◆ Task directions ◆
Give the number of lines in the data below where the word "Windows" appears, and nothing besides.

◆ Stored data ◆

┄┄┄┄┄┄┄┄┄┄

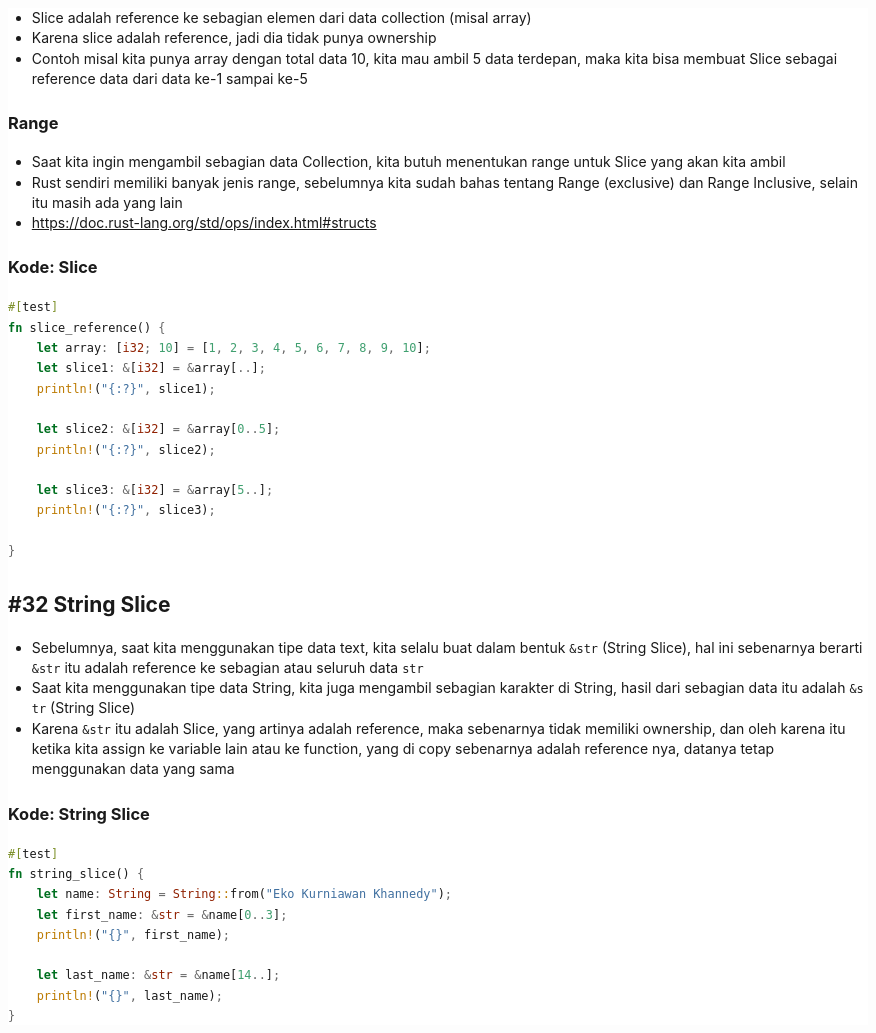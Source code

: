 - Slice adalah reference ke sebagian elemen dari data collection (misal array)
- Karena slice adalah reference, jadi dia tidak punya ownership
- Contoh misal kita punya array dengan total data 10, kita mau ambil 5 data terdepan, maka kita bisa membuat Slice sebagai reference data dari data ke-1 sampai ke-5

### Range

- Saat kita ingin mengambil sebagian data Collection, kita butuh menentukan range untuk Slice yang akan kita ambil
- Rust sendiri memiliki banyak jenis range, sebelumnya kita sudah bahas tentang Range (exclusive) dan Range Inclusive, selain itu masih ada yang lain
- <https://doc.rust-lang.org/std/ops/index.html#structs>

### Kode: Slice

```rs
#[test]
fn slice_reference() {
	let array: [i32; 10] = [1, 2, 3, 4, 5, 6, 7, 8, 9, 10];
	let slice1: &[i32] = &array[..];
	println!("{:?}", slice1);

	let slice2: &[i32] = &array[0..5];
	println!("{:?}", slice2);

	let slice3: &[i32] = &array[5..];
	println!("{:?}", slice3);

}
```

## #32 String Slice

- Sebelumnya, saat kita menggunakan tipe data text, kita selalu buat dalam bentuk `&str` (String Slice), hal ini sebenarnya berarti `&str` itu adalah reference ke sebagian atau seluruh data `str`
- Saat kita menggunakan tipe data String, kita juga mengambil sebagian karakter di String, hasil dari sebagian data itu adalah `&str` (String Slice)
- Karena `&str` itu adalah Slice, yang artinya adalah reference, maka sebenarnya tidak memiliki ownership, dan oleh karena itu ketika kita assign ke variable lain atau ke function, yang di copy sebenarnya adalah reference nya, datanya tetap menggunakan data yang sama

### Kode: String Slice

```rs
#[test]
fn string_slice() {
	let name: String = String::from("Eko Kurniawan Khannedy");
	let first_name: &str = &name[0..3];
	println!("{}", first_name);

	let last_name: &str = &name[14..];
	println!("{}", last_name);
}
```
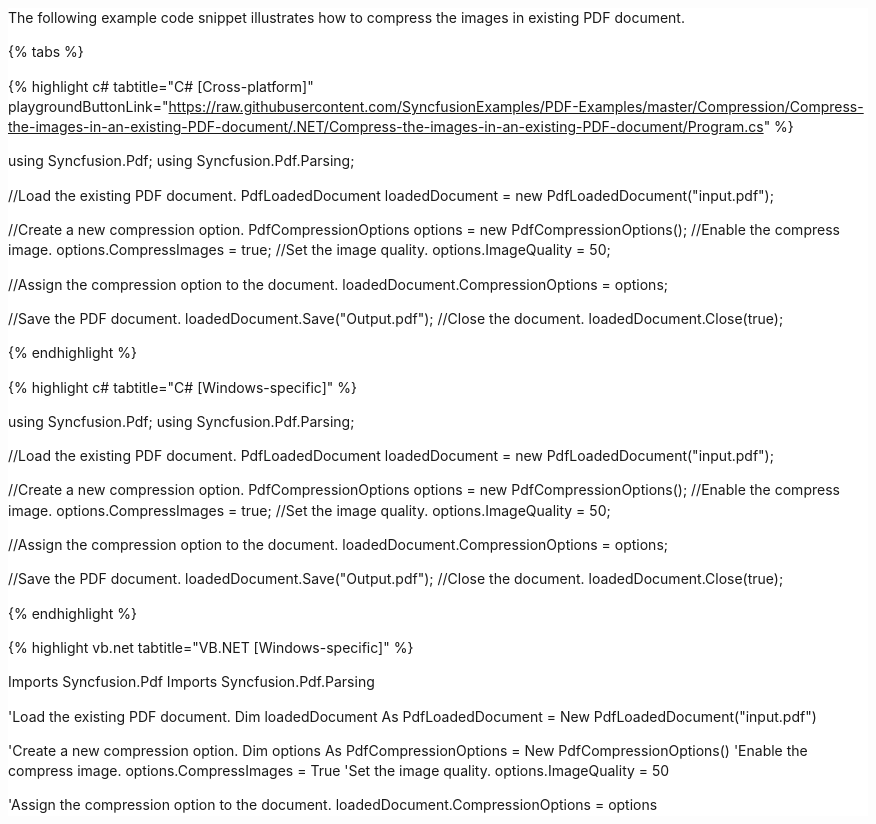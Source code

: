 The following example code snippet illustrates how to compress the images in existing PDF document.

{% tabs %}

{% highlight c# tabtitle="C# [Cross-platform]" playgroundButtonLink="https://raw.githubusercontent.com/SyncfusionExamples/PDF-Examples/master/Compression/Compress-the-images-in-an-existing-PDF-document/.NET/Compress-the-images-in-an-existing-PDF-document/Program.cs" %} 	

using Syncfusion.Pdf;
using Syncfusion.Pdf.Parsing;

//Load the existing PDF document.
PdfLoadedDocument loadedDocument = new PdfLoadedDocument("input.pdf");

//Create a new compression option.
PdfCompressionOptions options = new PdfCompressionOptions();
//Enable the compress image.
options.CompressImages = true;
//Set the image quality.
options.ImageQuality = 50;

//Assign the compression option to the document.
loadedDocument.CompressionOptions = options;

//Save the PDF document.
loadedDocument.Save("Output.pdf");
//Close the document.
loadedDocument.Close(true);

{% endhighlight %}

{% highlight c# tabtitle="C# [Windows-specific]" %}

using Syncfusion.Pdf;
using Syncfusion.Pdf.Parsing;

//Load the existing PDF document.
PdfLoadedDocument loadedDocument = new PdfLoadedDocument("input.pdf");

//Create a new compression option.
PdfCompressionOptions options = new PdfCompressionOptions();
//Enable the compress image.
options.CompressImages = true;
//Set the image quality.
options.ImageQuality = 50;

//Assign the compression option to the document.
loadedDocument.CompressionOptions = options;

//Save the PDF document.
loadedDocument.Save("Output.pdf");
//Close the document.
loadedDocument.Close(true);

{% endhighlight %}

{% highlight vb.net tabtitle="VB.NET [Windows-specific]" %}

Imports Syncfusion.Pdf
Imports Syncfusion.Pdf.Parsing

'Load the existing PDF document.
Dim loadedDocument As PdfLoadedDocument = New PdfLoadedDocument("input.pdf")

'Create a new compression option.
Dim options As PdfCompressionOptions = New PdfCompressionOptions()
'Enable the compress image.
options.CompressImages = True
'Set the image quality.
options.ImageQuality = 50

'Assign the compression option to the document.
loadedDocument.CompressionOptions = options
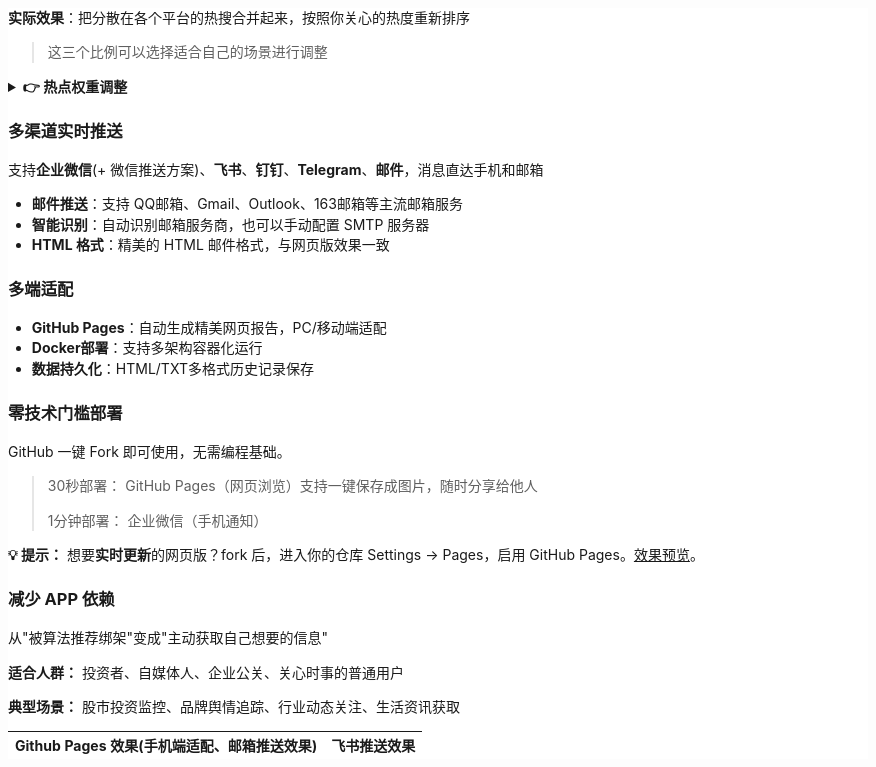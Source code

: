 **实际效果**：把分散在各个平台的热搜合并起来，按照你关心的热度重新排序

> 这三个比例可以选择适合自己的场景进行调整

<details><summary><strong>👉 热点权重调整</strong></summary></details>

### **多渠道实时推送**

支持**企业微信**(+ 微信推送方案)、**飞书**、**钉钉**、**Telegram**、**邮件**，消息直达手机和邮箱

- **邮件推送**：支持 QQ邮箱、Gmail、Outlook、163邮箱等主流邮箱服务
- **智能识别**：自动识别邮箱服务商，也可以手动配置 SMTP 服务器
- **HTML 格式**：精美的 HTML 邮件格式，与网页版效果一致

### **多端适配**
- **GitHub Pages**：自动生成精美网页报告，PC/移动端适配
- **Docker部署**：支持多架构容器化运行
- **数据持久化**：HTML/TXT多格式历史记录保存

### **零技术门槛部署**

GitHub 一键 Fork 即可使用，无需编程基础。

> 30秒部署： GitHub Pages（网页浏览）支持一键保存成图片，随时分享给他人
>
> 1分钟部署： 企业微信（手机通知）

**💡 提示：** 想要**实时更新**的网页版？fork 后，进入你的仓库 Settings → Pages，启用 GitHub Pages。[效果预览](https://sansan0.github.io/TrendRadar/)。

### **减少 APP 依赖**

从"被算法推荐绑架"变成"主动获取自己想要的信息"

**适合人群：** 投资者、自媒体人、企业公关、关心时事的普通用户

**典型场景：** 股市投资监控、品牌舆情追踪、行业动态关注、生活资讯获取


| Github Pages 效果(手机端适配、邮箱推送效果) | 飞书推送效果 |
|:---:|:---:|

┄┄┄┄┄┄┄┄┄┄

◆ Reply ◆
2